→ **Your objective**
Wherever the word "noon" appears in a line of the data, that line should be copied.

(Saved data entries)
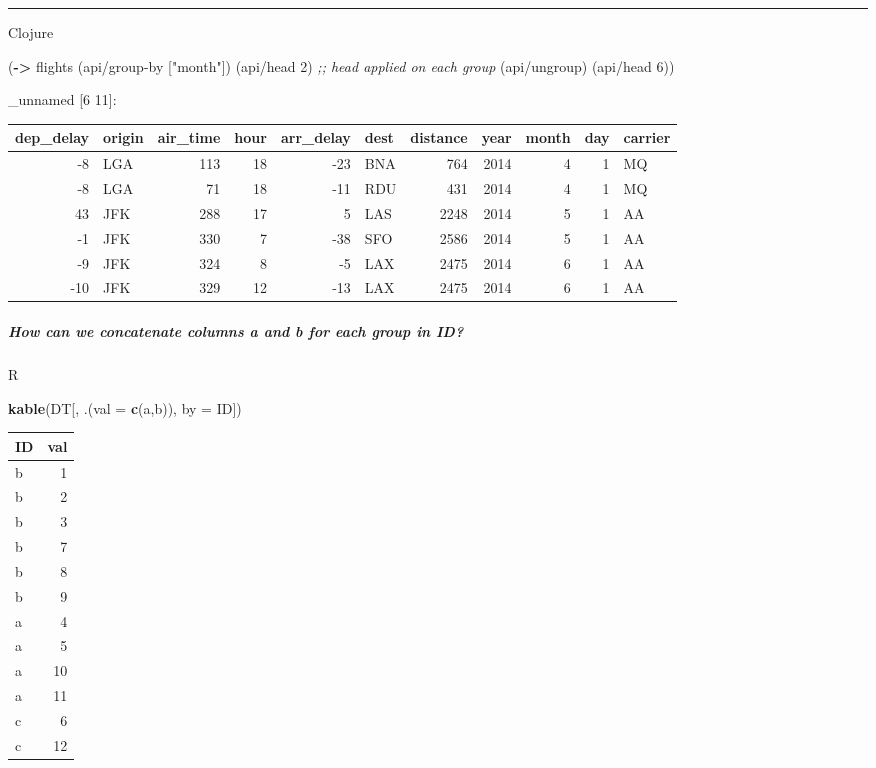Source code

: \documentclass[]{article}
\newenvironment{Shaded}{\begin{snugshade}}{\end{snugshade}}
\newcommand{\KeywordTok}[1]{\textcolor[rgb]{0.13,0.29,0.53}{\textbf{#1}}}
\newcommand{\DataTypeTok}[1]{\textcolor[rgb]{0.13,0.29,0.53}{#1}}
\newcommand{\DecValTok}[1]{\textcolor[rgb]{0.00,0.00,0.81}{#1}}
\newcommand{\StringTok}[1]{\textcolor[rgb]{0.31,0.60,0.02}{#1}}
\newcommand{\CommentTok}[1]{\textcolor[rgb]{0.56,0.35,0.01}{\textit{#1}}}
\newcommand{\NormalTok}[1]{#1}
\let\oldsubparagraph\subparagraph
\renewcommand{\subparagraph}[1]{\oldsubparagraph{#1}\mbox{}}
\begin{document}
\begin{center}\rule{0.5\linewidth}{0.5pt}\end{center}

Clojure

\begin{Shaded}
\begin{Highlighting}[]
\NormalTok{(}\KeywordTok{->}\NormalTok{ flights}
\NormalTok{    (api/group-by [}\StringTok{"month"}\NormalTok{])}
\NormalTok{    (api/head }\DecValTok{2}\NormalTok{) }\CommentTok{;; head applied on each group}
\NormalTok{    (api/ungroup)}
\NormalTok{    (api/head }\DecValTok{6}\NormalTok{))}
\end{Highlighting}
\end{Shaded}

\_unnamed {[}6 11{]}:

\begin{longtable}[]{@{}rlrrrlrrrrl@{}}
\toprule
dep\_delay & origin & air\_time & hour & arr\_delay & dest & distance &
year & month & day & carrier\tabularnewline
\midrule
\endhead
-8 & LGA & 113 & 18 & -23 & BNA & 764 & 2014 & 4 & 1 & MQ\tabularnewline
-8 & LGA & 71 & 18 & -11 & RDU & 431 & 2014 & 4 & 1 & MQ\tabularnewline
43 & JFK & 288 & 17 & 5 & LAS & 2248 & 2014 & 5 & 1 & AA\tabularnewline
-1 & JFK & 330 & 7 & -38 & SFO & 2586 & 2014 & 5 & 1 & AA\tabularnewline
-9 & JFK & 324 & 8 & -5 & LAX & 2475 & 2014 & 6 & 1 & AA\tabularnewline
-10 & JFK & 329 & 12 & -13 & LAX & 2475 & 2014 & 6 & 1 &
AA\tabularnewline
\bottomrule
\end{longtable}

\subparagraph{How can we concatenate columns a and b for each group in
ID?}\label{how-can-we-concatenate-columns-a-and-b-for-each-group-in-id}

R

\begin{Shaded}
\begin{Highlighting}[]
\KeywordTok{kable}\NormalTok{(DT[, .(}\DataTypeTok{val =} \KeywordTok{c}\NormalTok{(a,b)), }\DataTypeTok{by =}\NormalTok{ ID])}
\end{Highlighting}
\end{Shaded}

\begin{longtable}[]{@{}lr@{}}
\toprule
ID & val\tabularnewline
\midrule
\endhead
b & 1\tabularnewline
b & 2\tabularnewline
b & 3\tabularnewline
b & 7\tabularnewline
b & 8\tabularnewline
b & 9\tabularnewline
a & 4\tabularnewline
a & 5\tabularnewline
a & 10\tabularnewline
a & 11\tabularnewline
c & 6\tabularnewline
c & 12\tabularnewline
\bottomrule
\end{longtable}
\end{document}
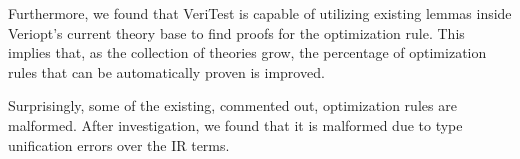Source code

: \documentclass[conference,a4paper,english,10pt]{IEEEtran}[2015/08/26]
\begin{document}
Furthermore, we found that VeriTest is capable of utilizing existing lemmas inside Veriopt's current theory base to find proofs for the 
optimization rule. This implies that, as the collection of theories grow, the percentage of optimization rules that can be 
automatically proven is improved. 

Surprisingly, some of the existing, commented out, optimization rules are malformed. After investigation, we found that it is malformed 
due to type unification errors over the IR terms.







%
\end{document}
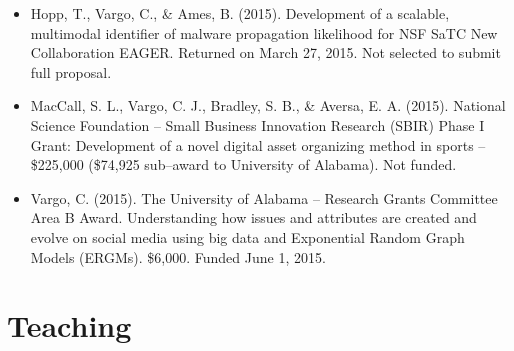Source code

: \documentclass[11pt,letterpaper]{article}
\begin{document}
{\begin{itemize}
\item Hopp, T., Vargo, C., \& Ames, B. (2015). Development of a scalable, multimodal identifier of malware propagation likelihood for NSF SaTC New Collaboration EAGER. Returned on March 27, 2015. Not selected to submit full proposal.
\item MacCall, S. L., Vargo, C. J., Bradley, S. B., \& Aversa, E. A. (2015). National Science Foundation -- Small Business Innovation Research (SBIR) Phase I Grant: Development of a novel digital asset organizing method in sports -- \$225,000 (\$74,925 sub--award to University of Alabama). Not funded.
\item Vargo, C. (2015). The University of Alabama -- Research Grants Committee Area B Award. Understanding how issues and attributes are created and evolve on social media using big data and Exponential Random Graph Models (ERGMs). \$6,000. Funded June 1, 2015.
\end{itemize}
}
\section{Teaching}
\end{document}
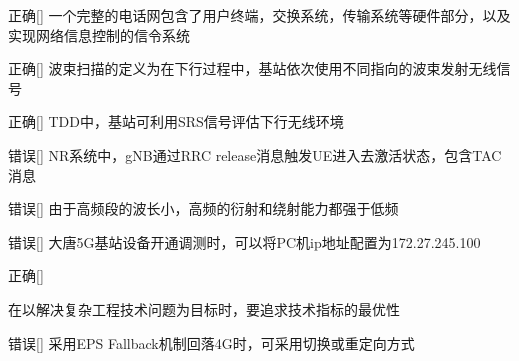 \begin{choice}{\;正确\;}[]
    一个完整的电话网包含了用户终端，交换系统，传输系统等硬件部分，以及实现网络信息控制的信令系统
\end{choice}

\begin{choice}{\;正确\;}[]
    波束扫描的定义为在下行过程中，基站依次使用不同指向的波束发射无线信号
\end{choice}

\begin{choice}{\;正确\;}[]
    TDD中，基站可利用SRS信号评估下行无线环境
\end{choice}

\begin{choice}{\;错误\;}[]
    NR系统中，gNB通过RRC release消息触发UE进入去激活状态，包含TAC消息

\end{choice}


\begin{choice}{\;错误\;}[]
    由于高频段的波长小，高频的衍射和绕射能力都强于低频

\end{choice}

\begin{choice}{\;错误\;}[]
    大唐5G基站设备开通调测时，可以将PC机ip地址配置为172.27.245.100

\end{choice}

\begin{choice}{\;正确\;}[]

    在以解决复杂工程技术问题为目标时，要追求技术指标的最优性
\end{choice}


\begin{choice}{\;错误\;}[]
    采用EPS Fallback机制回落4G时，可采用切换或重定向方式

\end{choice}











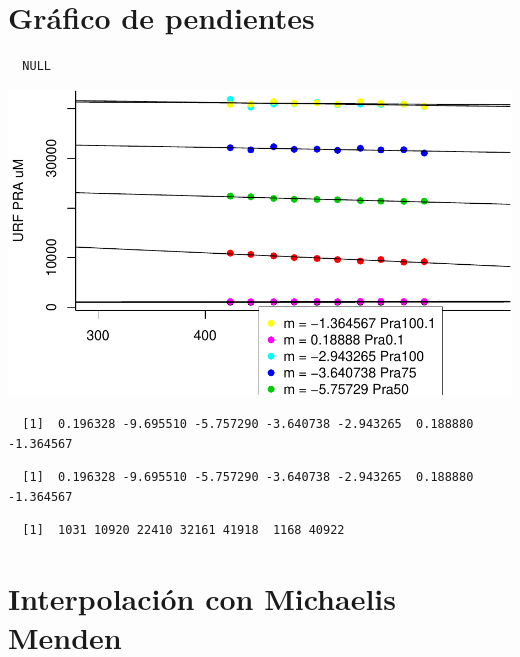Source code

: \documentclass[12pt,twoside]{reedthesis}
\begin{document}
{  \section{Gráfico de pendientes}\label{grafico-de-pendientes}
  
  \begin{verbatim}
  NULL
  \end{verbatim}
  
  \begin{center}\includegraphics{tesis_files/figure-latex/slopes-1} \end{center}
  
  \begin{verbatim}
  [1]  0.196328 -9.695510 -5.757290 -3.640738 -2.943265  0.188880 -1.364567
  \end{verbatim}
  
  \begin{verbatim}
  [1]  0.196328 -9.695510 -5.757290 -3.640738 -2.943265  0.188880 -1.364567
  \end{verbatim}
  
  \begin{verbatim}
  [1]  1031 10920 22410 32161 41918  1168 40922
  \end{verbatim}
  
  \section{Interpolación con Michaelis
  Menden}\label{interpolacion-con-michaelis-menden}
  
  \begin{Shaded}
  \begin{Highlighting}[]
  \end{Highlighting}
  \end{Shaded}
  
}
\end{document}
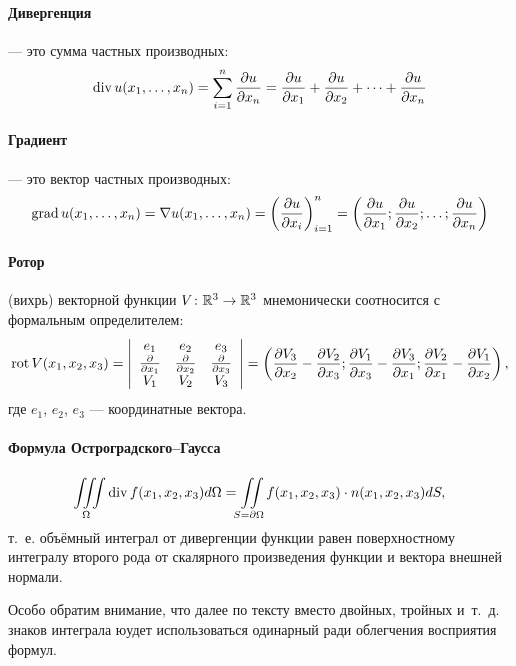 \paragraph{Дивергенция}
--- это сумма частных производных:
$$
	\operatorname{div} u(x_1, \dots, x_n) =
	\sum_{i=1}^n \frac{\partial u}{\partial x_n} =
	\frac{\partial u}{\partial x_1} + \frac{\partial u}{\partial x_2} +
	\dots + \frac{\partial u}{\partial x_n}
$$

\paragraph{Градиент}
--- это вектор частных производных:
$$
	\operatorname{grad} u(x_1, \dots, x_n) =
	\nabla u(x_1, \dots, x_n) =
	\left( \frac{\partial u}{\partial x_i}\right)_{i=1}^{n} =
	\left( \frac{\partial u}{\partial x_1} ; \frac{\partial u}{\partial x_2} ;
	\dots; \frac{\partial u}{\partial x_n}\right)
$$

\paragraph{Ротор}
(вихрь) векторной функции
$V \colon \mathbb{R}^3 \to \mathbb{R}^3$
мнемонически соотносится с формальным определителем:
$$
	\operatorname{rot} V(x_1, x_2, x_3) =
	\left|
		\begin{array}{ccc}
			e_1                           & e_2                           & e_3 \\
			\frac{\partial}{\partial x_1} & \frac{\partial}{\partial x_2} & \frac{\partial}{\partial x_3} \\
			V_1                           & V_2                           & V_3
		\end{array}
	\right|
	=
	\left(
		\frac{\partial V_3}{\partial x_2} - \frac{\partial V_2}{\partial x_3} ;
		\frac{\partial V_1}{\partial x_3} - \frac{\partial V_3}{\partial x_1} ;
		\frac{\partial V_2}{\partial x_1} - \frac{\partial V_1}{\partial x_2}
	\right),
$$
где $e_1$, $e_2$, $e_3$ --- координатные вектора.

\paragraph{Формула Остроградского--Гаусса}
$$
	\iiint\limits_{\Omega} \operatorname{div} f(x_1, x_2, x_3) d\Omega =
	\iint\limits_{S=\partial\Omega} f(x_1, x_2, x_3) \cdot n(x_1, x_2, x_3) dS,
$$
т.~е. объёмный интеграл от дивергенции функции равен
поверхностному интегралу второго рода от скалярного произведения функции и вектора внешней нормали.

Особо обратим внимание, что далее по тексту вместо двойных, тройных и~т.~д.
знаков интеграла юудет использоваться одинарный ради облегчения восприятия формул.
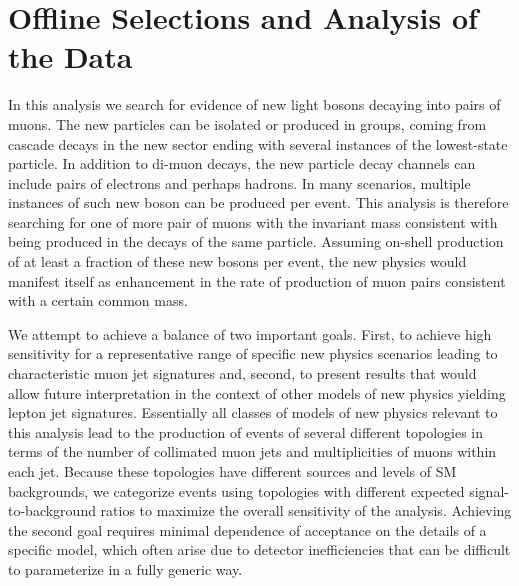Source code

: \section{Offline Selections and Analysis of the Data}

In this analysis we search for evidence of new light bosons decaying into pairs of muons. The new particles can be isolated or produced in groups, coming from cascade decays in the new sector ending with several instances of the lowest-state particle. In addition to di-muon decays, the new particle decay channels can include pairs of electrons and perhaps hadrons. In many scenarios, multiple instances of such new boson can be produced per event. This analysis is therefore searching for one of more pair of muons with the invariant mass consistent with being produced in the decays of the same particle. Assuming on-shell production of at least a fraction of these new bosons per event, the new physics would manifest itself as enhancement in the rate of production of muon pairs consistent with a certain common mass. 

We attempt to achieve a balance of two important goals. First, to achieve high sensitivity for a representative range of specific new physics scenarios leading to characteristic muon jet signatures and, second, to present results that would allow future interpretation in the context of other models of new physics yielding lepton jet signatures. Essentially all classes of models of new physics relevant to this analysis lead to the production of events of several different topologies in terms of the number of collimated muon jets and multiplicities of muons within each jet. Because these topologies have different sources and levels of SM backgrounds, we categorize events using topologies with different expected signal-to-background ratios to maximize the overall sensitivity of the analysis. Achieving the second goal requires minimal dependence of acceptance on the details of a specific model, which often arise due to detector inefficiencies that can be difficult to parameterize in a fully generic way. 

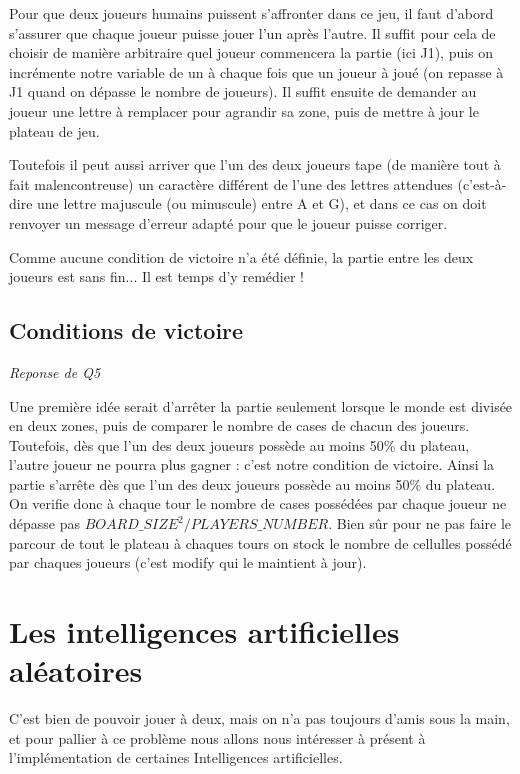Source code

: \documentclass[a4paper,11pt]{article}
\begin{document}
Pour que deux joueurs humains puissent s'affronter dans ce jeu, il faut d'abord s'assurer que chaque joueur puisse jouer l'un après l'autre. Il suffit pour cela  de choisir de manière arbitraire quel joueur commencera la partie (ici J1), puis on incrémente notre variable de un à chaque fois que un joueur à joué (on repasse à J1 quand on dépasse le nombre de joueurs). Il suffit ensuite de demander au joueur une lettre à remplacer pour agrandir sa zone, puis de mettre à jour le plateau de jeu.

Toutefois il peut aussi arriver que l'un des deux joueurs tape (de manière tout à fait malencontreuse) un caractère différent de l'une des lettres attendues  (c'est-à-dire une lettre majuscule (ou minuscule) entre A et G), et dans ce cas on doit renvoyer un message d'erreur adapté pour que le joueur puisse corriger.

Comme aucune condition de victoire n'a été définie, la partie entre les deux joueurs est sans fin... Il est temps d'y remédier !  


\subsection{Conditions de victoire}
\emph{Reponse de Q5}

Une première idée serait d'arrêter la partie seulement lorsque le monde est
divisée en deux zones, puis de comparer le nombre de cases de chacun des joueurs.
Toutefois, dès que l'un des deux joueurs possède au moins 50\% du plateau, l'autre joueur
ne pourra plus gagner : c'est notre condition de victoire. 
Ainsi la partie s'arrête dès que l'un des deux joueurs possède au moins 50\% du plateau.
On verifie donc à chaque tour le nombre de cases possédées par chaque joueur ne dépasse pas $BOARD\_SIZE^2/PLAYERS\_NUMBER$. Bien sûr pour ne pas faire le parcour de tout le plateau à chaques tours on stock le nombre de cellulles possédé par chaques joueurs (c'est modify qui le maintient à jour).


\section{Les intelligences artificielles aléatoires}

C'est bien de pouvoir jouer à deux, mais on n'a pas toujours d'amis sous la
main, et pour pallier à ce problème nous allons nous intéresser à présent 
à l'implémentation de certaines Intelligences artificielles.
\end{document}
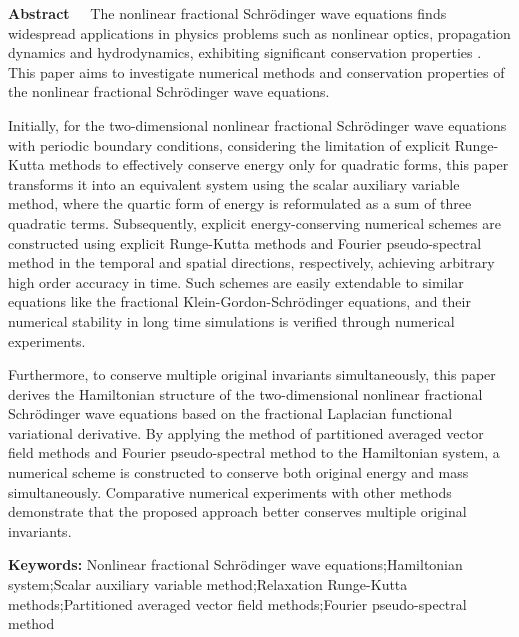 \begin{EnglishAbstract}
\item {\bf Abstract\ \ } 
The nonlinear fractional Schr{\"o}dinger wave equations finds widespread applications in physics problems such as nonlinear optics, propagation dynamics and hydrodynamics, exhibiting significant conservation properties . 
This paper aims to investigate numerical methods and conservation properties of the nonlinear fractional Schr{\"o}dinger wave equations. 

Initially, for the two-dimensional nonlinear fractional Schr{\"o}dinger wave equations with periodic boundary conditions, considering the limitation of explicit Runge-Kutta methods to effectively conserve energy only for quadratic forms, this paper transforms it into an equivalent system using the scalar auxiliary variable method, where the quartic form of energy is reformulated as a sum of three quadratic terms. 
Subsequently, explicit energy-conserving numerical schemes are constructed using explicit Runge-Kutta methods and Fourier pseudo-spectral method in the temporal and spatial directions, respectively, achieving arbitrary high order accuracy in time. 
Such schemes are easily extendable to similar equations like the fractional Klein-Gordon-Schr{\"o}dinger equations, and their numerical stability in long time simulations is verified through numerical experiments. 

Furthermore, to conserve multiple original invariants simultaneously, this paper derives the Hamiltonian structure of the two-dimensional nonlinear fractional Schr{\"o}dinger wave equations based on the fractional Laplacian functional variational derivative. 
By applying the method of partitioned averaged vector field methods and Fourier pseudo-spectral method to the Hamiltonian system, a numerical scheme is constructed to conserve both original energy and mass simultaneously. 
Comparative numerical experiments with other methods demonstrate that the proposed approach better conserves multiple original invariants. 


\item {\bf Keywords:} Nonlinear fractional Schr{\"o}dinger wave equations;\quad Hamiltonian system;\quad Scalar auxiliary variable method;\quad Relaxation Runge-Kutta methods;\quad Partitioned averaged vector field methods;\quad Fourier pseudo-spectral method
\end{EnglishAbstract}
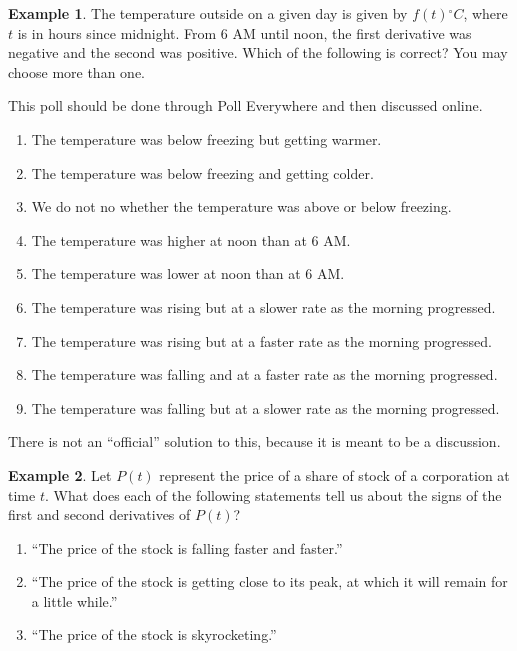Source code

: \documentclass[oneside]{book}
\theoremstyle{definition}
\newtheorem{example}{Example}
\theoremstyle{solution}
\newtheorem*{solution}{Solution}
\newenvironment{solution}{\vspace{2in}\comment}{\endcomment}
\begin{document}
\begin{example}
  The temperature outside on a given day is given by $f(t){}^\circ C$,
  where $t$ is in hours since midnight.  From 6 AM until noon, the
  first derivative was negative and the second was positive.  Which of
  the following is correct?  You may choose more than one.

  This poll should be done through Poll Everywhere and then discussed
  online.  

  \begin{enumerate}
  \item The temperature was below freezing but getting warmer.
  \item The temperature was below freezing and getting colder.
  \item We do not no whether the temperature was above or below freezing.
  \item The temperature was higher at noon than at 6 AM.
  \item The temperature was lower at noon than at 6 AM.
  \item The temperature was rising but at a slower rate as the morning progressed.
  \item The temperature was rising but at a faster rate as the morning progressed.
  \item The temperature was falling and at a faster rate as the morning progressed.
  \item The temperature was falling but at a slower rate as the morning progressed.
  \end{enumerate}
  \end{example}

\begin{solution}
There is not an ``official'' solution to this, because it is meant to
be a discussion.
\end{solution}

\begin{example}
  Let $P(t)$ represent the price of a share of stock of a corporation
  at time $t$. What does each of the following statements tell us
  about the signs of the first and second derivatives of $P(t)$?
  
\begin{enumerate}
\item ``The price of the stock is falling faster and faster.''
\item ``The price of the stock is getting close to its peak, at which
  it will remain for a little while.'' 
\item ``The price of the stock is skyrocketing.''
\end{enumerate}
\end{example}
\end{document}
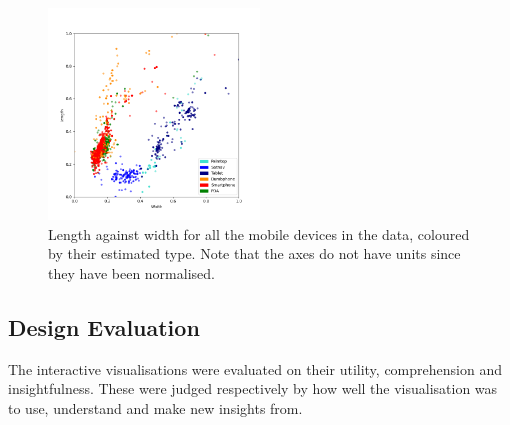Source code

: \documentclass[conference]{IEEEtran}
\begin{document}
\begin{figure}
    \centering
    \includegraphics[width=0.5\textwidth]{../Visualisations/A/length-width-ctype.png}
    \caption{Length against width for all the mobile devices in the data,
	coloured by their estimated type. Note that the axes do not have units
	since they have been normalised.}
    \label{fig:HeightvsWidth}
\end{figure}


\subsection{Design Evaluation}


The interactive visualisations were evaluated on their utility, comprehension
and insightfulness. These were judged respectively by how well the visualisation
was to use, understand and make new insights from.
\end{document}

→ **Result of this task**
  where $t$ is in hours since midnight.  From 6 AM until noon, the
  \item The temperature was higher at noon than at 6 AM.
  \item The temperature was lower at noon than at 6 AM.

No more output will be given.